Work order:
Exactly as written, transcribe the data that follows.

================================

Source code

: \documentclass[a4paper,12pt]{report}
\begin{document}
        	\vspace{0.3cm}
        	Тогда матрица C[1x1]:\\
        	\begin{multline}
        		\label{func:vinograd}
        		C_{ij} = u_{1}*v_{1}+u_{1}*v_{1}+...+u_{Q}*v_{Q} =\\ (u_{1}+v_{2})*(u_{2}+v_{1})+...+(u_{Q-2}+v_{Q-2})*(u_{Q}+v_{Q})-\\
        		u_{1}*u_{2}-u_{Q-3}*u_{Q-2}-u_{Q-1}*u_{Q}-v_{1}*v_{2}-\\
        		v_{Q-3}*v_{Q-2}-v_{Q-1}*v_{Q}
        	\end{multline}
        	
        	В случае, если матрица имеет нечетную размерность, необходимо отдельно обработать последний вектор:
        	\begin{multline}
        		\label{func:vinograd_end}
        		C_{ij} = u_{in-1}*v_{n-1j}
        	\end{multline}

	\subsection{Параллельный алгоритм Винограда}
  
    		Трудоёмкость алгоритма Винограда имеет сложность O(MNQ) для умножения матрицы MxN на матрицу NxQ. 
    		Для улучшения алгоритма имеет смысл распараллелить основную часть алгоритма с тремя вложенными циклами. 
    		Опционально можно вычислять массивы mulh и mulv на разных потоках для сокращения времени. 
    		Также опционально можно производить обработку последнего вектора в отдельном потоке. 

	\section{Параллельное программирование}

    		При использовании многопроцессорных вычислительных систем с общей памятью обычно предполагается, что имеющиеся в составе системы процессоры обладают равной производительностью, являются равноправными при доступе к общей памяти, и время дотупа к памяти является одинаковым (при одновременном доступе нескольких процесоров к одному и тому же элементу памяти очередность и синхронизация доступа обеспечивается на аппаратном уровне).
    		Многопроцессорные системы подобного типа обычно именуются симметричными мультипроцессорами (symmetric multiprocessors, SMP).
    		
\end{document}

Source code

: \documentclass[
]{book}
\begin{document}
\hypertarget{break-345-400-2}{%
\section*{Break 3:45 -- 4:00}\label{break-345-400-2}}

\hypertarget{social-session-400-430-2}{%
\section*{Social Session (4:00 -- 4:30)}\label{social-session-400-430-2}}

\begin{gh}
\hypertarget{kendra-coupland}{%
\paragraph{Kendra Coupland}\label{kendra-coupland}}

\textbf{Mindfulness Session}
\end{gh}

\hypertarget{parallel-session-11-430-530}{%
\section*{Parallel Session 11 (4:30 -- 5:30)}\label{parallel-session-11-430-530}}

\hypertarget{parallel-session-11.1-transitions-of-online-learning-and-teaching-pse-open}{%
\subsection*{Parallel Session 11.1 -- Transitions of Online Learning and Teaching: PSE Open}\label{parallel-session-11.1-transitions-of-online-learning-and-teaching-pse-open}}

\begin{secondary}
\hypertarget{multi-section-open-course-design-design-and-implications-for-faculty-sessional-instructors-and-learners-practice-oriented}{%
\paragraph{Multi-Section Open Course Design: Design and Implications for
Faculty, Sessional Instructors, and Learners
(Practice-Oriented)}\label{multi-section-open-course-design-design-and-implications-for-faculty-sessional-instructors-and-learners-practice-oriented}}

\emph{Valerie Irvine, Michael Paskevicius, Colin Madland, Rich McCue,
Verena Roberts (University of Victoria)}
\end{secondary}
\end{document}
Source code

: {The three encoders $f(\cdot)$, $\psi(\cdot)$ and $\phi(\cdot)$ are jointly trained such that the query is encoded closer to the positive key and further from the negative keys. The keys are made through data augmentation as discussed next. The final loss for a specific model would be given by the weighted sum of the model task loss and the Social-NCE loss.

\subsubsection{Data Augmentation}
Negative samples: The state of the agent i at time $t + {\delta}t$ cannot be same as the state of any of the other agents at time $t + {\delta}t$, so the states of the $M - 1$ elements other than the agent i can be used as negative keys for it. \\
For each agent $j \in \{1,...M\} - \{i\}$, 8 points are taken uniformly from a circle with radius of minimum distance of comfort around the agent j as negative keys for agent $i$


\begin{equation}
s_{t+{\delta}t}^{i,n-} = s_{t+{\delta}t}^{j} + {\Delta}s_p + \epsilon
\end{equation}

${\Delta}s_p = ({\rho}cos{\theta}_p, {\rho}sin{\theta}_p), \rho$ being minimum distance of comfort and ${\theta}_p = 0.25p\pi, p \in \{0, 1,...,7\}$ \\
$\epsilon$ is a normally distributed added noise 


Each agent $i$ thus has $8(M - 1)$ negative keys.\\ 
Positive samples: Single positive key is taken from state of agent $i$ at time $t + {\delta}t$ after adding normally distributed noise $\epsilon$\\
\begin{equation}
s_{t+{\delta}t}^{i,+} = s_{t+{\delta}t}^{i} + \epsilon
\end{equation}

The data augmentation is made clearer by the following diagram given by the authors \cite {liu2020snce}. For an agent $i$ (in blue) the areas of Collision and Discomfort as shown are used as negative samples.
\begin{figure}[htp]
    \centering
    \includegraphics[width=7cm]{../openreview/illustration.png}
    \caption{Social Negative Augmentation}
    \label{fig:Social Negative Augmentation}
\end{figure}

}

================================

Solved problem:
Source code

: \documentclass[a4paper,12pt]{report}
\begin{document}
        	\vspace{0.3cm}
        	Тогда матрица C[1x1]:\\
        	\begin{multline}
        		\label{func:vinograd}
        		C_{ij} = u_{1}*v_{1}+u_{1}*v_{1}+...+u_{Q}*v_{Q} =\\ (u_{1}+v_{2})*(u_{2}+v_{1})+...+(u_{Q-2}+v_{Q-2})*(u_{Q}+v_{Q})-\\
        		u_{1}*u_{2}-u_{Q-3}*u_{Q-2}-u_{Q-1}*u_{Q}-v_{1}*v_{2}-\\
        		v_{Q-3}*v_{Q-2}-v_{Q-1}*v_{Q}
        	\end{multline}
        	
        	В случае, если матрица имеет нечетную размерность, необходимо отдельно обработать последний вектор:
        	\begin{multline}
        		\label{func:vinograd_end}
        		C_{ij} = u_{in-1}*v_{n-1j}
        	\end{multline}

	\subsection{Параллельный алгоритм Винограда}
  
    		Трудоёмкость алгоритма Винограда имеет сложность O(MNQ) для умножения матрицы MxN на матрицу NxQ. 
    		Для улучшения алгоритма имеет смысл распараллелить основную часть алгоритма с тремя вложенными циклами. 
    		Опционально можно вычислять массивы mulh и mulv на разных потоках для сокращения времени. 
    		Также опционально можно производить обработку последнего вектора в отдельном потоке. 

	\section{Параллельное программирование}

    		При использовании многопроцессорных вычислительных систем с общей памятью обычно предполагается, что имеющиеся в составе системы процессоры обладают равной производительностью, являются равноправными при доступе к общей памяти, и время дотупа к памяти является одинаковым (при одновременном доступе нескольких процесоров к одному и тому же элементу памяти очередность и синхронизация доступа обеспечивается на аппаратном уровне).
    		Многопроцессорные системы подобного типа обычно именуются симметричными мультипроцессорами (symmetric multiprocessors, SMP).
    		
\end{document}

Source code

: \documentclass[
]{book}
\begin{document}
\hypertarget{break-345-400-2}{%
\section*{Break 3:45 -- 4:00}\label{break-345-400-2}}

\hypertarget{social-session-400-430-2}{%
\section*{Social Session (4:00 -- 4:30)}\label{social-session-400-430-2}}

\begin{gh}
\hypertarget{kendra-coupland}{%
\paragraph{Kendra Coupland}\label{kendra-coupland}}

\textbf{Mindfulness Session}
\end{gh}

\hypertarget{parallel-session-11-430-530}{%
\section*{Parallel Session 11 (4:30 -- 5:30)}\label{parallel-session-11-430-530}}

\hypertarget{parallel-session-11.1-transitions-of-online-learning-and-teaching-pse-open}{%
\subsection*{Parallel Session 11.1 -- Transitions of Online Learning and Teaching: PSE Open}\label{parallel-session-11.1-transitions-of-online-learning-and-teaching-pse-open}}

\begin{secondary}
\hypertarget{multi-section-open-course-design-design-and-implications-for-faculty-sessional-instructors-and-learners-practice-oriented}{%
\paragraph{Multi-Section Open Course Design: Design and Implications for
Faculty, Sessional Instructors, and Learners
(Practice-Oriented)}\label{multi-section-open-course-design-design-and-implications-for-faculty-sessional-instructors-and-learners-practice-oriented}}

\emph{Valerie Irvine, Michael Paskevicius, Colin Madland, Rich McCue,
Verena Roberts (University of Victoria)}
\end{secondary}
\end{document}
Source code

: {The three encoders $f(\cdot)$, $\psi(\cdot)$ and $\phi(\cdot)$ are jointly trained such that the query is encoded closer to the positive key and further from the negative keys. The keys are made through data augmentation as discussed next. The final loss for a specific model would be given by the weighted sum of the model task loss and the Social-NCE loss.

\subsubsection{Data Augmentation}
Negative samples: The state of the agent i at time $t + {\delta}t$ cannot be same as the state of any of the other agents at time $t + {\delta}t$, so the states of the $M - 1$ elements other than the agent i can be used as negative keys for it. \\
For each agent $j \in \{1,...M\} - \{i\}$, 8 points are taken uniformly from a circle with radius of minimum distance of comfort around the agent j as negative keys for agent $i$


\begin{equation}
s_{t+{\delta}t}^{i,n-} = s_{t+{\delta}t}^{j} + {\Delta}s_p + \epsilon
\end{equation}

${\Delta}s_p = ({\rho}cos{\theta}_p, {\rho}sin{\theta}_p), \rho$ being minimum distance of comfort and ${\theta}_p = 0.25p\pi, p \in \{0, 1,...,7\}$ \\
$\epsilon$ is a normally distributed added noise 


Each agent $i$ thus has $8(M - 1)$ negative keys.\\ 
Positive samples: Single positive key is taken from state of agent $i$ at time $t + {\delta}t$ after adding normally distributed noise $\epsilon$\\
\begin{equation}
s_{t+{\delta}t}^{i,+} = s_{t+{\delta}t}^{i} + \epsilon
\end{equation}

The data augmentation is made clearer by the following diagram given by the authors \cite {liu2020snce}. For an agent $i$ (in blue) the areas of Collision and Discomfort as shown are used as negative samples.
\begin{figure}[htp]
    \centering
    \includegraphics[width=7cm]{../openreview/illustration.png}
    \caption{Social Negative Augmentation}
    \label{fig:Social Negative Augmentation}
\end{figure}

}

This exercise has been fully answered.